Yes, was thinking about chaining bootloaders and have the kernel in the syste image. But more of a thought for the future that something we would do now.
chainloading is a nice idea, but has some drawbacks:
i’m not much concerned about the speed issue but the other two could bite badly. do we know if there are any android style boards/devices that require dtb overlays to be loaded dynamically on boot ?
also note that an android boot actually usually chainloads by default:
ROM->lk->boot.img
so technically adding one more step to the chain should indeed not be an issue. we actually use that on the dragonboard images where we do:
ROM->lk->uboot.img
…to then just load vmlinuz/intrd.img
I propose to change the name we use in snapd to “aboot” or “lk”, as “fastboot” is not really how the bootloader is named.
Indeed boot time is not big issue with chain loading.
It’s more what do we chain load? Finding working uboot might be challenge for some Android platforms.
Android devices do use dtb, and that’s where it gets complicated some devices have dtb packed in boot.img some have it separate partition. So again more trouble how to handle when dtb is residing in different partition. If I remember correctly we saw Android devices which had dtb partition used by boot and recovery, or even devices where kernel had own partition reused by boot and recovery. System LSI usually does those weird setups. I’d be in favour of not supporting those special cases for now.
Hopefully in short time we will not need any of this as we will get better support from android bootloader with Android 7 adoptions. Then we will have two boot images to alternate + recovery
We can’t predict which bootloader is used on those devices. aboot, lk or u-boot, all are possible variants which have implementations of the fastboot protocol. The only thing all have in common is the protocol. I am fine giving this a different name but we should keep the actual bootloader names out of the picture.

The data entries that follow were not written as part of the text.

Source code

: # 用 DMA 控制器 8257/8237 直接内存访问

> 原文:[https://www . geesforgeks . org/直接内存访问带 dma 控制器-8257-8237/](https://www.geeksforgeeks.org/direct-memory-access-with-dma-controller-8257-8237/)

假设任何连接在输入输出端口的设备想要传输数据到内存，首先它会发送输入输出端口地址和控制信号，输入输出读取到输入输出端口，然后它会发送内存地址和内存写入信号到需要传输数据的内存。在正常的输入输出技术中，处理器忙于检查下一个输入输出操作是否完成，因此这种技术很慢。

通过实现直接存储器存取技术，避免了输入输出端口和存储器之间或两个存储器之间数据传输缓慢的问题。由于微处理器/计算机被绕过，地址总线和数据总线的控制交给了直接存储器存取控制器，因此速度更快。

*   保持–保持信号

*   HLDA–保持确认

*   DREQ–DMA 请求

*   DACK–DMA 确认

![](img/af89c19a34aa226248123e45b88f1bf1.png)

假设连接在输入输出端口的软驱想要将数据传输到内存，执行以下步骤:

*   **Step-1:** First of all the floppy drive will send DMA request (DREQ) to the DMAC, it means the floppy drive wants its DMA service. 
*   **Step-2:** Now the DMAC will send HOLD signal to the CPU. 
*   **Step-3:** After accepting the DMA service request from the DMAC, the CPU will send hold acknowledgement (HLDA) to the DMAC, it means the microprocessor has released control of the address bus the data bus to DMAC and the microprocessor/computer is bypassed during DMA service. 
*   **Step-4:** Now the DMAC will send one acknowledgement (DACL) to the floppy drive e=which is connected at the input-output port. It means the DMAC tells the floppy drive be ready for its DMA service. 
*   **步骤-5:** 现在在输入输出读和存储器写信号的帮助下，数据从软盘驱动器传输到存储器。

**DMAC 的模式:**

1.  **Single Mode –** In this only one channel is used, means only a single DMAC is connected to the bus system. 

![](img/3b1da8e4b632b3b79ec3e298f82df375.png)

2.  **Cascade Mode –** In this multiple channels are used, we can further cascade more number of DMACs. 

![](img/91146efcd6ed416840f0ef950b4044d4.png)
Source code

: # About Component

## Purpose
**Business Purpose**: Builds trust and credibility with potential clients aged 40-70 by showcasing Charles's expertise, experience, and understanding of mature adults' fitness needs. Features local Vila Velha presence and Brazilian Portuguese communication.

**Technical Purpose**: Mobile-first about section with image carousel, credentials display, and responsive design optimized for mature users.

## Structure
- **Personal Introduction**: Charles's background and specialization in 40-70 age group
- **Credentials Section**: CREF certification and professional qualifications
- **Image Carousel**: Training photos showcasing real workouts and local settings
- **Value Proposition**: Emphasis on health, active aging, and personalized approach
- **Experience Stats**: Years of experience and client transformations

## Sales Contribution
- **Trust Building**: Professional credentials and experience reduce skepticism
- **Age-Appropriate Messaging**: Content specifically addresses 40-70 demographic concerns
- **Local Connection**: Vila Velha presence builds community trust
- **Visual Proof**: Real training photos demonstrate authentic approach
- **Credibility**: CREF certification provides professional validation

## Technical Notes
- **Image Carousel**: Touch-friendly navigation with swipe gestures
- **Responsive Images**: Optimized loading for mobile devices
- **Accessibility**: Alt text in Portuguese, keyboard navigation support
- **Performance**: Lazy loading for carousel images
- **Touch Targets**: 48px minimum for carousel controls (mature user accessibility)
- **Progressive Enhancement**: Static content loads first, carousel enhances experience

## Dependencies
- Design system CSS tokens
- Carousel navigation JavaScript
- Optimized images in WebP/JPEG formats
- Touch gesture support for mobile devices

We are not using the fastboot protocol at all here, in any case. That would happen only if we were flashing externally the device.
I like aboot now more than lk, as a short name for “android style boot”, as what we really require for this design is not a concrete bootloader, but having boot/recovery/system partitions and some android kernel patches.
True and that is why I am fine with giving this a different name than “fastboot”.
That is problematic. aboot (very first Android bootloader used on the G1) refers to specific bootloader implementation and lk (which most vendors fork and base their bootloader on) does too. Both names are with that not applicable for a common implementation of an Android style boot, altough http://newandroidbook.com/Articles/aboot.html refers to a lk based implementation of aboot. Also there are other implementations like from Samsung. This makes it really hard for us to figure a good name. Most common things are “boot.img” and “android”. The boot.img is what we process and then dd to specific partition. What about simply calling it “android” or “android-boot”?
Let’s expand aboot to android-boot. Probably confusion with something else would not be such a big deal, but it will be good to be more descriptive.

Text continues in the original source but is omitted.